Mengutip riset Intergovernmental Panel on Climate Change (IPCC) tahun 2011-2014, unit usaha kelapa sawit menghasilkan 3,6 ton CO2 per hektar (ha). Namun di sisi lain, kebun sawit mempunyai kemampuan untuk menyerap 13,7 ton CO2 per ha.
Dalam konteks kebun, industri sawit mempunyai peran besar sebagai penyerap emisi (absorber emissions) dan bukan penyebab emisi (emitter). Ini karena masih ada selisih sebesar 10 ton per ha dalam penyerapan CO2.
“Jadi Kalau Indonesia mempunyai 10 juta kebun sawit, ada 10 juta ton CO2 yang terserap yang merupakan kontribusi perkebunan kelapa sawit untuk mengurangi dampak perubahan iklim,” kata Joko.
Kebun sawit juga diklaim memiliki kemampuan untuk memanen energi surya dan lebih efisien menghasilkan energi. Energi tersebut disimpan dalam biomaterial dan biomassa sawit sehingga sawit memiliki potensi yang besar sebagai sumber energi terbarukan dan rendah emisi.
Pengolahan minyak sawit akan menghasilkan energi biofuel generasi pertama berupa biodiesel (FAME) dan greenfuel (green diesel, green gasoline dan green avtur). Biofuel generasi pertama ini dapat dijadikan alternatif penggunaan diesel fosil, gasoline fosil, dan avtur fosil.

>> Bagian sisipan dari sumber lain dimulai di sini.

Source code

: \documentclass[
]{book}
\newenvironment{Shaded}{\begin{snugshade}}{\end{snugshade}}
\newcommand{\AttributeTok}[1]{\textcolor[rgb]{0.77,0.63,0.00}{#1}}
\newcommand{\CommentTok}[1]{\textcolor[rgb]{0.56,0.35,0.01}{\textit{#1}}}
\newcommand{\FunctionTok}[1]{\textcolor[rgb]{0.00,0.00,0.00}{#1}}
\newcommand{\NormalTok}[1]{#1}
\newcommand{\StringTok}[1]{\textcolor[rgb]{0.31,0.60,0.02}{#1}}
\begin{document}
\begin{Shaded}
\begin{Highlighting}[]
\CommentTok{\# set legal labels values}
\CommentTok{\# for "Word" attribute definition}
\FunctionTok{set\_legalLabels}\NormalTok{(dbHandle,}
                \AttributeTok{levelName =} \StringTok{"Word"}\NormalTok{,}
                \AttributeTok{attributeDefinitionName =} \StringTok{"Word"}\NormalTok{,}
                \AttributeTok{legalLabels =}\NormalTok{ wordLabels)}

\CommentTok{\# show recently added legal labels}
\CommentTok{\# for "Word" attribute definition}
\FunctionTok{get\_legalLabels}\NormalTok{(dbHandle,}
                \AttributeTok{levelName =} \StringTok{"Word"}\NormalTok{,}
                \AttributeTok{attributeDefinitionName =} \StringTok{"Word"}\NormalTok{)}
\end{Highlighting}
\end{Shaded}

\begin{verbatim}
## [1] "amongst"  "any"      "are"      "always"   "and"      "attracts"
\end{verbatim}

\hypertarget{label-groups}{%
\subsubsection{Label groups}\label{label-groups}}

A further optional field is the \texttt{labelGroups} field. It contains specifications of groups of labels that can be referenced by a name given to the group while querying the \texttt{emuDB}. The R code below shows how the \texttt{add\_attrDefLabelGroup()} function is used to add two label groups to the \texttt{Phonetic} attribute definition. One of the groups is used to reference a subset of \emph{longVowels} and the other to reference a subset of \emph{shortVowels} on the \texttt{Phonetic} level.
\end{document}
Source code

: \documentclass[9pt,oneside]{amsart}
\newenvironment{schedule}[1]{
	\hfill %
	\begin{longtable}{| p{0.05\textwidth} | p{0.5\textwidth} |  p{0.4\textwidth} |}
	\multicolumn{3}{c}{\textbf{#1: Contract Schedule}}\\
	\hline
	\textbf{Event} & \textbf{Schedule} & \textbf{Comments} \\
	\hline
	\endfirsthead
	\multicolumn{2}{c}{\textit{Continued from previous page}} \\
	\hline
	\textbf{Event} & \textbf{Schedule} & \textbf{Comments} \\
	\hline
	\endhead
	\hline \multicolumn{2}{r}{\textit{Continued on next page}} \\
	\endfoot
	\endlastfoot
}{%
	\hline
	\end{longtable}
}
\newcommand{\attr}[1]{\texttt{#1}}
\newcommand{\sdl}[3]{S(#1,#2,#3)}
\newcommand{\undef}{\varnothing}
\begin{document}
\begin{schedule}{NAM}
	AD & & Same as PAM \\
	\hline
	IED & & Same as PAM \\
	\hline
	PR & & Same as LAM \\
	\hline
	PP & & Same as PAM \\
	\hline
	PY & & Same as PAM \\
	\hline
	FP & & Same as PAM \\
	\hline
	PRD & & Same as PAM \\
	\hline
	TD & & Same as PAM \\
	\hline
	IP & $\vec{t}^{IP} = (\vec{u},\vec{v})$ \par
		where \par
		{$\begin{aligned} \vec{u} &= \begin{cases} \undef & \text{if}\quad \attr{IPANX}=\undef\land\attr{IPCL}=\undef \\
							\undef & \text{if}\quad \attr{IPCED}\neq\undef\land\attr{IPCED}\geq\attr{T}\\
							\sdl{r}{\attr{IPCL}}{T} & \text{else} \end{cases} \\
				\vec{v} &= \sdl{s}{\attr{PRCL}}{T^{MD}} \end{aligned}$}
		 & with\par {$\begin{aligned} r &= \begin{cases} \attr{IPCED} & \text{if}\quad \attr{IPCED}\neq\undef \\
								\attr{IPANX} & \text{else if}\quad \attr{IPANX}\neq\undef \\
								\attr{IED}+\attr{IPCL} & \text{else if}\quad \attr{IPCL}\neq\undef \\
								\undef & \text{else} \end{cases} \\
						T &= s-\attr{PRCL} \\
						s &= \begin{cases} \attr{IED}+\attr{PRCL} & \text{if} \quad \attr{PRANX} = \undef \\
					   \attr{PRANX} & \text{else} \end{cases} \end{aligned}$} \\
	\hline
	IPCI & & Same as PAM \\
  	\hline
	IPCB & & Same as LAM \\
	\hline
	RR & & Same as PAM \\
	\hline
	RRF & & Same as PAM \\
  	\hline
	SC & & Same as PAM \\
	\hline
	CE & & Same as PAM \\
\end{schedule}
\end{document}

Namun diantara keempat produk biofuel generasi pertama, hanya biodiesel (FAME) yang telah dikembangkan dan digunakan oleh masyarakat Indonesia dan negara lainnya.
Berdasarkan kajian Euro Lex tahun 2009, biodiesel sawit mampu menghemat emisi sekitar 62 persen lebih rendah dibandingkan dengan emisi yang dihasilkan dari fosil.
Kemampuan biodiesel sawit tersebut juga lebih tinggi dibandingkan biodiesel nabati lain seperti biodiesel rapeseed (45 persen), biodiesel kedelai (40 persen), dan biodiesel bunga matahari (58 persen).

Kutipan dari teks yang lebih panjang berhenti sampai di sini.